## YOUR TASK
Output the entries below unchanged, except for the pictures.

Stored data:
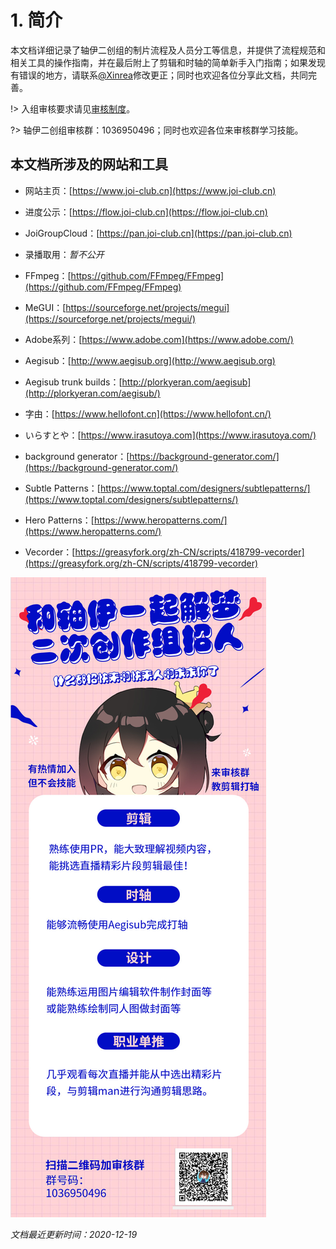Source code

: # 1. 简介

本文档详细记录了轴伊二创组的制片流程及人员分工等信息，并提供了流程规范和相关工具的操作指南，并在最后附上了剪辑和时轴的简单新手入门指南；如果发现有错误的地方，请联系[@Xinrea](https://space.bilibili.com/475210)修改更正；同时也欢迎各位分享此文档，共同完善。

!> 入组审核要求请见[审核制度](REVIEW.md)。

?> 轴伊二创组审核群：1036950496；同时也欢迎各位来审核群学习技能。

## 本文档所涉及的网站和工具

- 网站主页：[https://www.joi-club.cn](https://www.joi-club.cn)

- 进度公示：[https://flow.joi-club.cn](https://flow.joi-club.cn)

- JoiGroupCloud：[https://pan.joi-club.cn](https://pan.joi-club.cn)

- 录播取用：*暂不公开*

- FFmpeg：[https://github.com/FFmpeg/FFmpeg](https://github.com/FFmpeg/FFmpeg)

- MeGUI：[https://sourceforge.net/projects/megui](https://sourceforge.net/projects/megui/)

- Adobe系列：[https://www.adobe.com](https://www.adobe.com/)

- Aegisub：[http://www.aegisub.org](http://www.aegisub.org)

- Aegisub trunk builds：[http://plorkyeran.com/aegisub](http://plorkyeran.com/aegisub/)

- 字由：[https://www.hellofont.cn](https://www.hellofont.cn/)

- いらすとや：[https://www.irasutoya.com](https://www.irasutoya.com/)

- background generator：[https://background-generator.com/](https://background-generator.com/)

- Subtle Patterns：[https://www.toptal.com/designers/subtlepatterns/](https://www.toptal.com/designers/subtlepatterns/)

- Hero Patterns：[https://www.heropatterns.com/](https://www.heropatterns.com/)

- Vecorder：[https://greasyfork.org/zh-CN/scripts/418799-vecorder](https://greasyfork.org/zh-CN/scripts/418799-vecorder)

![广告](_media/ad.jpg)

*文档最近更新时间：2020-12-19*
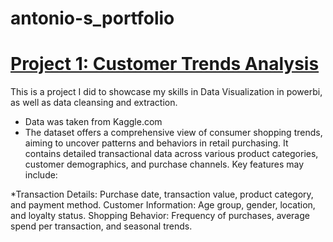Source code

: # antonio-s_portfolio


# [Project 1: Customer Trends Analysis]()

This is a project I did to showcase my skills in Data Visualization in powerbi, as well as data cleansing and extraction.
* Data was taken from Kaggle.com
* The dataset offers a comprehensive view of consumer shopping trends, aiming to uncover patterns and behaviors in retail purchasing. It contains detailed transactional data across various product categories, customer demographics, and purchase channels. Key features may include:

*Transaction Details: Purchase date, transaction value, product category, and payment method.
Customer Information: Age group, gender, location, and loyalty status.
Shopping Behavior: Frequency of purchases, average spend per transaction, and seasonal trends.
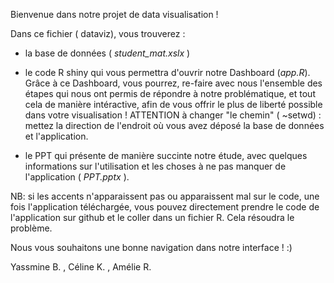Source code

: Bienvenue dans notre projet de data visualisation !

Dans ce fichier ( dataviz), vous trouverez : 

- la base de données ( *student_mat.xslx* )

- le code R shiny qui vous permettra d'ouvrir notre Dashboard (*app.R*).
Grâce à ce Dashboard, vous pourrez, re-faire avec nous l'ensemble des étapes qui nous ont permis de répondre à notre problématique, 
et tout cela de manière intéractive, afin de vous offrir le plus de liberté possible dans votre visualisation !
ATTENTION à changer "le chemin" ( ~setwd) : mettez la direction de l'endroit où vous avez déposé la base de données et l'application.

- le PPT qui présente de manière succinte notre étude, avec quelques informations sur l'utilisation et les choses à ne pas manquer de l'application ( *PPT.pptx* ).

NB: si les accents n'apparaissent pas ou apparaissent mal sur le code, une fois l'application téléchargée, vous pouvez directement prendre le code de l'application sur github et le coller dans un fichier R. Cela résoudra le problème.

Nous vous souhaitons une bonne navigation dans notre interface ! :) 


Yassmine B. , Céline K. , Amélie R.
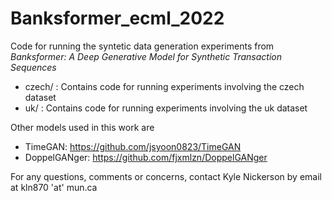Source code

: # Banksformer_ecml_2022

Code for running the syntetic data generation experiments from *Banksformer: A Deep Generative Model for Synthetic Transaction Sequences* 

- czech/ : Contains code for running experiments involving the czech dataset
- uk/ : Contains code for running experiments involving the uk dataset


Other models used in this work are  
- TimeGAN: https://github.com/jsyoon0823/TimeGAN
- DoppelGANger: https://github.com/fjxmlzn/DoppelGANger  

For any questions, comments or concerns, contact Kyle Nickerson by email at kln870 'at' mun.ca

## SOLUTION
Source code

: # 1. 简介

本文档详细记录了轴伊二创组的制片流程及人员分工等信息，并提供了流程规范和相关工具的操作指南，并在最后附上了剪辑和时轴的简单新手入门指南；如果发现有错误的地方，请联系[@Xinrea](https://space.bilibili.com/475210)修改更正；同时也欢迎各位分享此文档，共同完善。

!> 入组审核要求请见[审核制度](REVIEW.md)。

?> 轴伊二创组审核群：1036950496；同时也欢迎各位来审核群学习技能。

## 本文档所涉及的网站和工具

- 网站主页：[https://www.joi-club.cn](https://www.joi-club.cn)

- 进度公示：[https://flow.joi-club.cn](https://flow.joi-club.cn)

- JoiGroupCloud：[https://pan.joi-club.cn](https://pan.joi-club.cn)

- 录播取用：*暂不公开*

- FFmpeg：[https://github.com/FFmpeg/FFmpeg](https://github.com/FFmpeg/FFmpeg)

- MeGUI：[https://sourceforge.net/projects/megui](https://sourceforge.net/projects/megui/)

- Adobe系列：[https://www.adobe.com](https://www.adobe.com/)

- Aegisub：[http://www.aegisub.org](http://www.aegisub.org)

- Aegisub trunk builds：[http://plorkyeran.com/aegisub](http://plorkyeran.com/aegisub/)

- 字由：[https://www.hellofont.cn](https://www.hellofont.cn/)

- いらすとや：[https://www.irasutoya.com](https://www.irasutoya.com/)

- background generator：[https://background-generator.com/](https://background-generator.com/)

- Subtle Patterns：[https://www.toptal.com/designers/subtlepatterns/](https://www.toptal.com/designers/subtlepatterns/)

- Hero Patterns：[https://www.heropatterns.com/](https://www.heropatterns.com/)

- Vecorder：[https://greasyfork.org/zh-CN/scripts/418799-vecorder](https://greasyfork.org/zh-CN/scripts/418799-vecorder)

![广告](_media/ad.jpg)

*文档最近更新时间：2020-12-19*
Source code

: # antonio-s_portfolio


# [Project 1: Customer Trends Analysis]()

This is a project I did to showcase my skills in Data Visualization in powerbi, as well as data cleansing and extraction.
* Data was taken from Kaggle.com
* The dataset offers a comprehensive view of consumer shopping trends, aiming to uncover patterns and behaviors in retail purchasing. It contains detailed transactional data across various product categories, customer demographics, and purchase channels. Key features may include:

*Transaction Details: Purchase date, transaction value, product category, and payment method.
Customer Information: Age group, gender, location, and loyalty status.
Shopping Behavior: Frequency of purchases, average spend per transaction, and seasonal trends.
Source code

: Bienvenue dans notre projet de data visualisation !

Dans ce fichier ( dataviz), vous trouverez : 

- la base de données ( *student_mat.xslx* )

- le code R shiny qui vous permettra d'ouvrir notre Dashboard (*app.R*).
Grâce à ce Dashboard, vous pourrez, re-faire avec nous l'ensemble des étapes qui nous ont permis de répondre à notre problématique, 
et tout cela de manière intéractive, afin de vous offrir le plus de liberté possible dans votre visualisation !
ATTENTION à changer "le chemin" ( ~setwd) : mettez la direction de l'endroit où vous avez déposé la base de données et l'application.

- le PPT qui présente de manière succinte notre étude, avec quelques informations sur l'utilisation et les choses à ne pas manquer de l'application ( *PPT.pptx* ).

NB: si les accents n'apparaissent pas ou apparaissent mal sur le code, une fois l'application téléchargée, vous pouvez directement prendre le code de l'application sur github et le coller dans un fichier R. Cela résoudra le problème.

Nous vous souhaitons une bonne navigation dans notre interface ! :) 


Yassmine B. , Céline K. , Amélie R.
Source code

: # Banksformer_ecml_2022

Code for running the syntetic data generation experiments from *Banksformer: A Deep Generative Model for Synthetic Transaction Sequences* 

- czech/ : Contains code for running experiments involving the czech dataset
- uk/ : Contains code for running experiments involving the uk dataset


Other models used in this work are  
- TimeGAN: https://github.com/jsyoon0823/TimeGAN
- DoppelGANger: https://github.com/fjxmlzn/DoppelGANger  

For any questions, comments or concerns, contact Kyle Nickerson by email at kln870 'at' mun.ca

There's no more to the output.